= EXERCISE OBJECTIVE =
Your answer should hold exactly the lines from the one with "# Protesters dispersed" through the final line of the data below, reproduced as written.

= DATA PROVIDED =
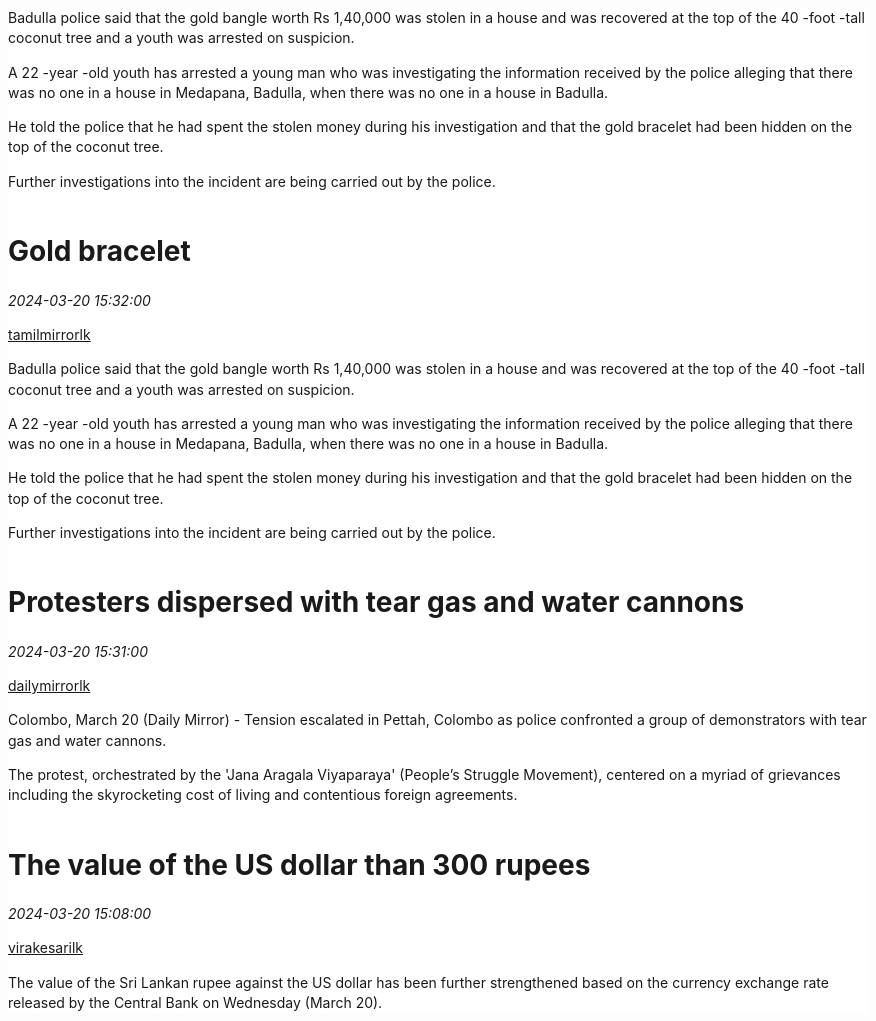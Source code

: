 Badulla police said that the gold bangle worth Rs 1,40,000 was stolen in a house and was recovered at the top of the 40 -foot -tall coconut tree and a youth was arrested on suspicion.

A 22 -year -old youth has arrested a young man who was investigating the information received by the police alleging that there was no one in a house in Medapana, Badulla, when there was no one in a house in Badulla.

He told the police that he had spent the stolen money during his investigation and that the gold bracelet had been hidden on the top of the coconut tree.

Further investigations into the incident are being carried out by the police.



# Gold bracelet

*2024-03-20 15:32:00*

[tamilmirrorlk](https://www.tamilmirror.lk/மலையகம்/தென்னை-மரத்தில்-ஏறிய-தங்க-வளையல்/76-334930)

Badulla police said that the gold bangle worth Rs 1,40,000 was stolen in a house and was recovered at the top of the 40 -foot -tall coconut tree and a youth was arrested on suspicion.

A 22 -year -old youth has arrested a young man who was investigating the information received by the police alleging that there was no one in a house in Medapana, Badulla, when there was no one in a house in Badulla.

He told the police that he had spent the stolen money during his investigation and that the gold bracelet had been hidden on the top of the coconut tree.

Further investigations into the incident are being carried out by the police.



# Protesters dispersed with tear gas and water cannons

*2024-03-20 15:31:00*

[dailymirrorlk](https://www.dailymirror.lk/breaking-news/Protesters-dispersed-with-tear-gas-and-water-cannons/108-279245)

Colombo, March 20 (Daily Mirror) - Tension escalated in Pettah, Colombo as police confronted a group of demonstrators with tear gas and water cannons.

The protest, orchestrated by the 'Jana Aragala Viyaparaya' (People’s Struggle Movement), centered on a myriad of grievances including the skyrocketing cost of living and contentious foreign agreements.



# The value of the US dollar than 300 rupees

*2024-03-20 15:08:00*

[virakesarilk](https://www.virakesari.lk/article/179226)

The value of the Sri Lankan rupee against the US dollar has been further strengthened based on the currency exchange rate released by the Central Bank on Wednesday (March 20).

= TASK SOLUTION =
# Protesters dispersed with tear gas and water cannons

*2024-03-20 15:31:00*

[dailymirrorlk](https://www.dailymirror.lk/breaking-news/Protesters-dispersed-with-tear-gas-and-water-cannons/108-279245)

Colombo, March 20 (Daily Mirror) - Tension escalated in Pettah, Colombo as police confronted a group of demonstrators with tear gas and water cannons.

The protest, orchestrated by the 'Jana Aragala Viyaparaya' (People’s Struggle Movement), centered on a myriad of grievances including the skyrocketing cost of living and contentious foreign agreements.



# The value of the US dollar than 300 rupees

*2024-03-20 15:08:00*

[virakesarilk](https://www.virakesari.lk/article/179226)

The value of the Sri Lankan rupee against the US dollar has been further strengthened based on the currency exchange rate released by the Central Bank on Wednesday (March 20).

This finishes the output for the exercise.